Analysts are making their own calculations of what the shortfall might be.Calculations? Given the lack of disclosure that has FPC member Andrew Haldane calling banks 'black boxes', calculations is far too precise.
Rather, analysts are putting their finger in the air and blindly guessing.
Credit Suisse has concluded it could be £38bn for the big four banks – Barclays, HSBC and the bailed out Lloyds Banking Group and Royal Bank of Scotland. The Credit Suisse analysts reckon some £11bn of that has already been raised by holding on to earnings, cutting back on risks and issuing new instruments to raise capital.
Ian Gordon, analyst at Investec, warns of the risk of a "potentially horrific and dilutive outcome for shareholders" if the FPC requires a major fundraising exercise....
While it is right that the FPC should be reviewing the capital strength of the banking industry, it also crucial that when it publishes the outcome of its ruminations it should not leave any room for doubt about the strength of the industry.
Each bank should be required to publish its capital shortfall along with a plan of what can be done about it.
The Americans do it: last week Goldman Sachs and JP Morgan were required to resubmit their plans to make payouts to shareholders.
Perhaps the UK's regulators should do something similar – even if it means changes to legislation.The bank capital exercise in the US is not worth the paper it is printed on.
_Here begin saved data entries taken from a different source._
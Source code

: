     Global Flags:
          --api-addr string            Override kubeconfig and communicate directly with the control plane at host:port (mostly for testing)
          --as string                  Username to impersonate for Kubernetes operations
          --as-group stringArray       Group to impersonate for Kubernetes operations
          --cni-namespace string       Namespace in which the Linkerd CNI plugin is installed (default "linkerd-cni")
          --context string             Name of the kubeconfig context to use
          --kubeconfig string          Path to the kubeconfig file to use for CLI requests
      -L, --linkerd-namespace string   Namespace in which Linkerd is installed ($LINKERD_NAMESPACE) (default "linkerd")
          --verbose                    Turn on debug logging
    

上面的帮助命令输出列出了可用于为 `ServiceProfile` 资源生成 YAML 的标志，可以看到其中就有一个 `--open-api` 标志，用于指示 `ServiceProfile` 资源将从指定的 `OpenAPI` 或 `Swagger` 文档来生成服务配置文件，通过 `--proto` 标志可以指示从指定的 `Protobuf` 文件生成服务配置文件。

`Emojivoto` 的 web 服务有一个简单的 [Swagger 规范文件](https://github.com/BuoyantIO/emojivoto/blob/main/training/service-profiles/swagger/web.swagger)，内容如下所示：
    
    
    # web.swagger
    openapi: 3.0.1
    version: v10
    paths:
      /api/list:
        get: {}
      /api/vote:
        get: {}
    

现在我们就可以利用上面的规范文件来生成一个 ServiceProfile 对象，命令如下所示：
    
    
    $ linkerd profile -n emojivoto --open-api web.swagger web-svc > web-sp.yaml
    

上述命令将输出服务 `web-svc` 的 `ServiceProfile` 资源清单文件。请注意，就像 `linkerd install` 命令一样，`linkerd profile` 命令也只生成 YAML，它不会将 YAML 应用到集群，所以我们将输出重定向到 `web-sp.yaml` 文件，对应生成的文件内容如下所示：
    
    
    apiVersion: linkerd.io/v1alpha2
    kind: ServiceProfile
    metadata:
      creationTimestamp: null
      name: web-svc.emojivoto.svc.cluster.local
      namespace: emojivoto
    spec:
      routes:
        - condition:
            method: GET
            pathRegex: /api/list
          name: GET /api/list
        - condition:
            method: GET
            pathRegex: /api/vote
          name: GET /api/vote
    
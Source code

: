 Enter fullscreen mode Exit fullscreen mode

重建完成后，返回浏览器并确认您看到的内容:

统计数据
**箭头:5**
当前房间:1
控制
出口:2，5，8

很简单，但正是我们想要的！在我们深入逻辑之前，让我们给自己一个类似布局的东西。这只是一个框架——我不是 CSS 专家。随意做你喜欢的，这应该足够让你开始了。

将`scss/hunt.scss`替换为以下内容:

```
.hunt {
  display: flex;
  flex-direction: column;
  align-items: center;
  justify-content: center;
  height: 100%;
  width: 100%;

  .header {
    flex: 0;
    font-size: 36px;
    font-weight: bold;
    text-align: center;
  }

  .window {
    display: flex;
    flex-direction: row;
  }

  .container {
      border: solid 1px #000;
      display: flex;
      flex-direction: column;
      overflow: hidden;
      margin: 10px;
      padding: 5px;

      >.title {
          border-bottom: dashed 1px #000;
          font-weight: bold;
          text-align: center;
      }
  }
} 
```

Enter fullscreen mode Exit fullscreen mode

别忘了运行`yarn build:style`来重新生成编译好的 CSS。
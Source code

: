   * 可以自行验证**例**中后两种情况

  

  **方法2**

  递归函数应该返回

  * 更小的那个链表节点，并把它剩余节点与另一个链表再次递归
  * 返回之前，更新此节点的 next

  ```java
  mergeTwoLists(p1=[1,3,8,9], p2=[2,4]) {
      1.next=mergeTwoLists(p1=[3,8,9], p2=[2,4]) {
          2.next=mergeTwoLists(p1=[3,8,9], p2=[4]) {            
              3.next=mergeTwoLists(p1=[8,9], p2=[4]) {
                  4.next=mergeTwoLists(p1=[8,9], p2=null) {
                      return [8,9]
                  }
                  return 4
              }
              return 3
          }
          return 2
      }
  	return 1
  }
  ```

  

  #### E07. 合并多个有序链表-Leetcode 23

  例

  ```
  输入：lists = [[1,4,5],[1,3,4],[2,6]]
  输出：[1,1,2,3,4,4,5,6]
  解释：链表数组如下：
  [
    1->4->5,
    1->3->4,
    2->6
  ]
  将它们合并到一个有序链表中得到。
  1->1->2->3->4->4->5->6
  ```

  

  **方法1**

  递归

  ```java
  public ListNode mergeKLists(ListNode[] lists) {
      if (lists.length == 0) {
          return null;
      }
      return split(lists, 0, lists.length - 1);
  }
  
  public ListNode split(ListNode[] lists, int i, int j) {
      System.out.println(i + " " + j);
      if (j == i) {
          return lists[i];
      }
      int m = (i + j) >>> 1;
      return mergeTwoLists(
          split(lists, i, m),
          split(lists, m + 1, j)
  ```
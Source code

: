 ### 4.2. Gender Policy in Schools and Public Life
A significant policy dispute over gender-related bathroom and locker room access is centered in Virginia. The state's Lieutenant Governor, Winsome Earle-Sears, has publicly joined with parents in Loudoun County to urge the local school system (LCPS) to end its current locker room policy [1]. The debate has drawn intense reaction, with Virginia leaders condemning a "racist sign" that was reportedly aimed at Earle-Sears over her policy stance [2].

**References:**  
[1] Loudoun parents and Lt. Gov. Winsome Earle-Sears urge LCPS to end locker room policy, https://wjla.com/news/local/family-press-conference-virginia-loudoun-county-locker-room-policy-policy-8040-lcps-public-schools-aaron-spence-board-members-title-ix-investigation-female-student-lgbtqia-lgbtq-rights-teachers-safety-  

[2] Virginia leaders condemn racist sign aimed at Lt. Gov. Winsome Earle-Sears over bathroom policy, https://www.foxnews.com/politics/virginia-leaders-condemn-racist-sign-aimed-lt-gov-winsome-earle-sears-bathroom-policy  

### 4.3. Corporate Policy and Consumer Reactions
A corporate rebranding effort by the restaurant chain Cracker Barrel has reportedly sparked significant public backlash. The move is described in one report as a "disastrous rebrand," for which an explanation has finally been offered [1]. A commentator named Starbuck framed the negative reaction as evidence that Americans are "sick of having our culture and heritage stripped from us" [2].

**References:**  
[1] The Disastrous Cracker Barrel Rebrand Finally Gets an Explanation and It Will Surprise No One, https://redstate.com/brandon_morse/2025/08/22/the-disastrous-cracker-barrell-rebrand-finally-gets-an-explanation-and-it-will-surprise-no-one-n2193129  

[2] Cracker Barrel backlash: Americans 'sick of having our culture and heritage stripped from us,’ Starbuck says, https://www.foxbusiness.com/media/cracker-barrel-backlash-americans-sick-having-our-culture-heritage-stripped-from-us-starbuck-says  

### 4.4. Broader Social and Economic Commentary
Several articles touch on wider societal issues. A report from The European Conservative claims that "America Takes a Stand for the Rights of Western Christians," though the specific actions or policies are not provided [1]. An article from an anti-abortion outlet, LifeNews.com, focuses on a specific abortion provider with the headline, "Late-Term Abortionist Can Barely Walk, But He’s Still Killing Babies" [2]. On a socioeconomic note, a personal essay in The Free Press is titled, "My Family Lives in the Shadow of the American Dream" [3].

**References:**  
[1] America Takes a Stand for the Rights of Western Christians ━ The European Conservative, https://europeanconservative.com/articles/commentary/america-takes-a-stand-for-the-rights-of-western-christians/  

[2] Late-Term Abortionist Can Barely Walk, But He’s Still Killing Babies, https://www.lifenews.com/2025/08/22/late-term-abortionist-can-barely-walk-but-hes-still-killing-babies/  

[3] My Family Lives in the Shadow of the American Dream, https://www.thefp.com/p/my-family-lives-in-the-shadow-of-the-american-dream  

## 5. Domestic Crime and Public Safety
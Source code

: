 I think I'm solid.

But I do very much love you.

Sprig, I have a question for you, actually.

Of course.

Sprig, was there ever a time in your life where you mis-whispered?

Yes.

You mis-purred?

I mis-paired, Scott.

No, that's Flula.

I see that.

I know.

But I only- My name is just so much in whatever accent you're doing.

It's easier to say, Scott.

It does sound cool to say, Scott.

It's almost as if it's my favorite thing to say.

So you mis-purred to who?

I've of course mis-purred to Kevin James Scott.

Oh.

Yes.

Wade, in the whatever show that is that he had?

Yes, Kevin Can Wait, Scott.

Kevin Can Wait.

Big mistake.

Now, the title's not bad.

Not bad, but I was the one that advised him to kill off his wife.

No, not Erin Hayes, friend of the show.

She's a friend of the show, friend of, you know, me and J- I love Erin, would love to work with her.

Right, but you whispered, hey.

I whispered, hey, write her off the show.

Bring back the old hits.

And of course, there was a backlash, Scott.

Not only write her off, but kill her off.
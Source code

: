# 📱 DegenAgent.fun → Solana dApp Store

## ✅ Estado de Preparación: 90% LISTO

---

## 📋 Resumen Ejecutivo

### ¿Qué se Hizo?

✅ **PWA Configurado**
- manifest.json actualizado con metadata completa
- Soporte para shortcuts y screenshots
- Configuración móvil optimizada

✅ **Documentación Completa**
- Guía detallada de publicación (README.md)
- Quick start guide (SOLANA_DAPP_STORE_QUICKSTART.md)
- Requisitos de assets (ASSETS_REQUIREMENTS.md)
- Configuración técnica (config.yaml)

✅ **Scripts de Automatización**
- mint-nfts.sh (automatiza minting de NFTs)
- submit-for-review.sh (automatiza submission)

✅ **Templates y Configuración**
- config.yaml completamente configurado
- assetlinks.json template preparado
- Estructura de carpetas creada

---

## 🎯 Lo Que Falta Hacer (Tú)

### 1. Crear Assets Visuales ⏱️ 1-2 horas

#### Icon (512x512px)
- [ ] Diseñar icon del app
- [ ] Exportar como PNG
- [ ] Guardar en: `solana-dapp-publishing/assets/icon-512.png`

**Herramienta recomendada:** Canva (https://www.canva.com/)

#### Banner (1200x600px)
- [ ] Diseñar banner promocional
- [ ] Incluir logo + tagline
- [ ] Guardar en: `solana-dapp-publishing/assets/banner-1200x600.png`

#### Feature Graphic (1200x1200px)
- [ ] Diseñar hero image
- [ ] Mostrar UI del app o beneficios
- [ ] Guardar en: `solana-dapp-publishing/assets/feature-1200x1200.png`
Everyone knows it is absolutely meaningless as the lack of ultra transparency means that no market participant can independently confirm or deny the conclusion.
If the FPC really, truly wanted to do something meaningful about insuring that strength of the UK banking industry, it would strongly recommend that banks provide ultra transparency.
After all, there is no stronger statement that a bank can make about its financial stability than to disclose is exposure details and show it has nothing to hide.